The answer must be every line of the records below that holds the word "programs".
::: DATASET RECORDS :::
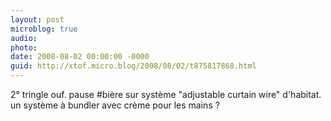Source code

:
 ```yaml
---
layout: post
microblog: true
audio: 
photo: 
date: 2008-08-02 00:00:00 -0000
guid: http://xtof.micro.blog/2008/08/02/t875817868.html
---
```

2° tringle ouf. pause #bière sur système "adjustable curtain wire" d'habitat. un système à bundler avec crème pour les mains ?
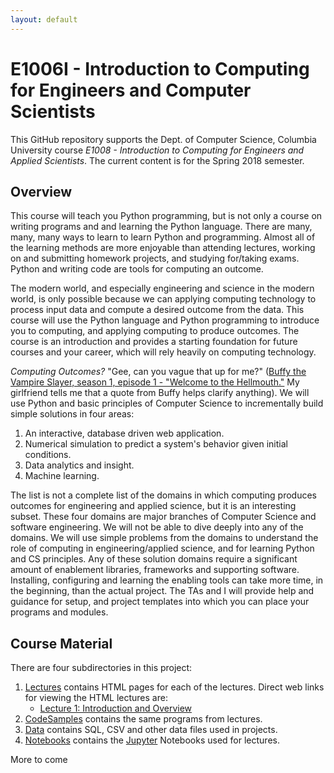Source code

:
 ```yaml
---
layout: default
---
```


# E1006I - Introduction to Computing for Engineers and Computer Scientists

This GitHub repository supports the Dept. of Computer Science, Columbia University course
_E1008 - Introduction to Computing for Engineers and Applied Scientists_. The current content is for
the Spring 2018 semester.

## Overview

This course will teach you Python programming, but is not only a course on writing programs and
and learning the Python
language. There are many, many, many ways to learn to learn Python and programming.
Almost all of the learning methods are more enjoyable than attending lectures,
working on and submitting homework projects, and studying for/taking exams.
Python and writing code are tools for computing an outcome.

The modern world,
and especially engineering and science in the modern world, is only possible because we can
applying computing technology to
process input data and compute a desired outcome from the data.
This course will use the Python language and
Python programming to introduce you to computing,
and applying computing to produce outcomes. The course is an introduction and provides a
starting foundation for future courses and your career, which will rely heavily on computing technology.

_Computing Outcomes?_ "Gee, can you vague that up for me?"
([Buffy the Vampire Slayer, season 1, episode 1 - "Welcome to the Hellmouth."](https://en.wikipedia.org/wiki/Welcome_to_the_Hellmouth) My girlfriend
tells me that a quote from Buffy helps clarify anything).
We will use Python and basic principles of Computer Science to incrementally build simple solutions in
four areas:
1. An interactive, database driven web application.
1. Numerical simulation to predict a system's behavior given initial conditions.
1. Data analytics and insight.
1. Machine learning.

The list is not a complete list of the domains in which computing produces outcomes
for engineering and applied science, but it is
an interesting subset. These four domains are major branches of Computer
Science and software engineering. We will not be able to dive deeply into
any of the domains. We will use simple problems from the domains to understand
the role of computing in engineering/applied science, and for learning
Python and CS principles. Any of these solution domains require a
significant amount of enablement libraries, frameworks and supporting software.
Installing, configuring and learning the enabling tools can take more time, in the beginning,
than the actual project. The TAs and I will provide help and guidance for setup, and project
templates into which you can place your programs and modules.

## Course Material

There are four subdirectories in this project:

1. [Lectures](./Lectures) contains HTML pages for each of the lectures. Direct web links for
viewing the HTML lectures are:
    - [Lecture 1: Introduction and Overview](./Lectures/L1-s2018-Introduction_v2.html)
1. [CodeSamples](./CodeSamples) contains the same programs from lectures.
1. [Data](./Data) contains SQL, CSV and other data files used in projects.
1. [Notebooks](./Notebooks) contains the [Jupyter](http://jupyter.org/) Notebooks used
for lectures.

More to come
  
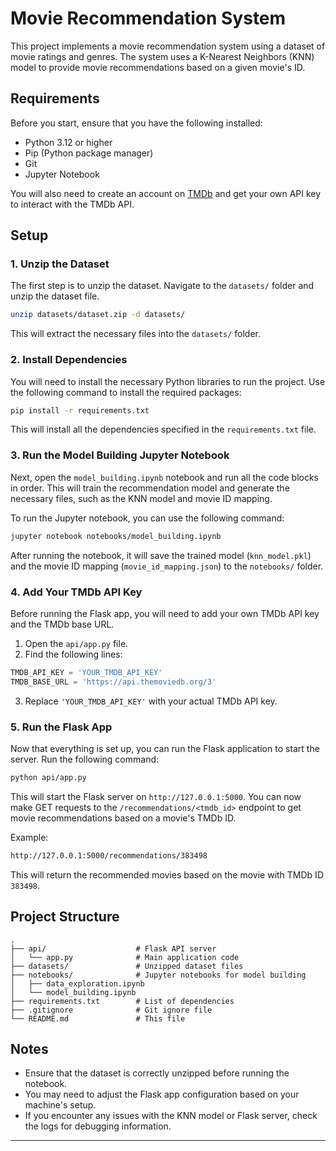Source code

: 
# Movie Recommendation System

This project implements a movie recommendation system using a dataset of movie ratings and genres. The system uses a K-Nearest Neighbors (KNN) model to provide movie recommendations based on a given movie's ID. 

## Requirements

Before you start, ensure that you have the following installed:
- Python 3.12 or higher
- Pip (Python package manager)
- Git
- Jupyter Notebook

You will also need to create an account on [TMDb](https://www.themoviedb.org/) and get your own API key to interact with the TMDb API.

## Setup

### 1. Unzip the Dataset

The first step is to unzip the dataset. Navigate to the `datasets/` folder and unzip the dataset file.

```bash
unzip datasets/dataset.zip -d datasets/
```

This will extract the necessary files into the `datasets/` folder.

### 2. Install Dependencies

You will need to install the necessary Python libraries to run the project. Use the following command to install the required packages:

```bash
pip install -r requirements.txt
```

This will install all the dependencies specified in the `requirements.txt` file.

### 3. Run the Model Building Jupyter Notebook

Next, open the `model_building.ipynb` notebook and run all the code blocks in order. This will train the recommendation model and generate the necessary files, such as the KNN model and movie ID mapping.

To run the Jupyter notebook, you can use the following command:

```bash
jupyter notebook notebooks/model_building.ipynb
```

After running the notebook, it will save the trained model (`knn_model.pkl`) and the movie ID mapping (`movie_id_mapping.json`) to the `notebooks/` folder.

### 4. Add Your TMDb API Key

Before running the Flask app, you will need to add your own TMDb API key and the TMDb base URL. 

1. Open the `api/app.py` file.
2. Find the following lines:

```python
TMDB_API_KEY = 'YOUR_TMDB_API_KEY'
TMDB_BASE_URL = 'https://api.themoviedb.org/3'
```

3. Replace `'YOUR_TMDB_API_KEY'` with your actual TMDb API key.

### 5. Run the Flask App

Now that everything is set up, you can run the Flask application to start the server. Run the following command:

```bash
python api/app.py
```

This will start the Flask server on `http://127.0.0.1:5000`. You can now make GET requests to the `/recommendations/<tmdb_id>` endpoint to get movie recommendations based on a movie's TMDb ID.

Example:

```bash
http://127.0.0.1:5000/recommendations/383498
```

This will return the recommended movies based on the movie with TMDb ID `383498`.

## Project Structure

```
.
├── api/                    # Flask API server
│   └── app.py              # Main application code
├── datasets/               # Unzipped dataset files
├── notebooks/              # Jupyter notebooks for model building
│   ├── data_exploration.ipynb
│   └── model_building.ipynb
├── requirements.txt        # List of dependencies
├── .gitignore              # Git ignore file
└── README.md               # This file
```

## Notes

- Ensure that the dataset is correctly unzipped before running the notebook.
- You may need to adjust the Flask app configuration based on your machine's setup.
- If you encounter any issues with the KNN model or Flask server, check the logs for debugging information.

---
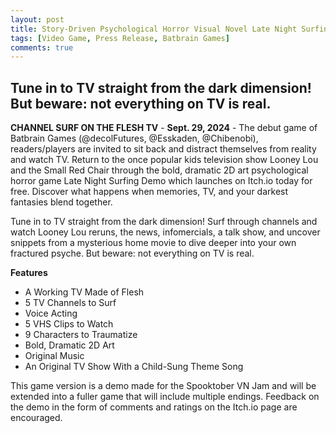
 ```yaml
---
layout: post
title: Story-Driven Psychological Horror Visual Novel Late Night Surfing Launches Today on Itch.io
tags: [Video Game, Press Release, Batbrain Games]
comments: true
---
```

## Tune in to TV straight from the dark dimension! But beware: not everything on TV is real.

__CHANNEL SURF ON THE FLESH TV__ - __Sept. 29, 2024__ - The debut game of Batbrain Games (@decolFutures, @Esskaden, @Chibenobi), readers/players are invited to sit back and distract themselves from reality and watch TV.  Return to the once popular kids television show Looney Lou and the Small Red Chair through the bold, dramatic 2D art psychological horror game Late Night Surfing Demo which launches on Itch.io today for free. Discover what happens when memories, TV, and your darkest fantasies blend together.

Tune in to TV straight from the dark dimension! Surf through channels and watch Looney Lou reruns, the news, infomercials, a talk show, and uncover snippets from a mysterious home movie to dive deeper into your own fractured psyche. But beware: not everything on TV is real.

__Features__
- A Working TV Made of Flesh
- 5 TV Channels to Surf
- Voice Acting
- 5 VHS Clips to Watch
- 9 Characters to Traumatize
- Bold, Dramatic 2D Art
- Original Music 
- An Original TV Show With a Child-Sung Theme Song

This game version is a demo made for the Spooktober VN Jam and will be extended into a fuller game that will include multiple endings. Feedback on the demo in the form of comments and ratings on the Itch.io page are encouraged.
:::
▶ _EXPECTED ANSWER_
This course will teach you Python programming, but is not only a course on writing programs and
templates into which you can place your programs and modules.
1. [CodeSamples](./CodeSamples) contains the same programs from lectures.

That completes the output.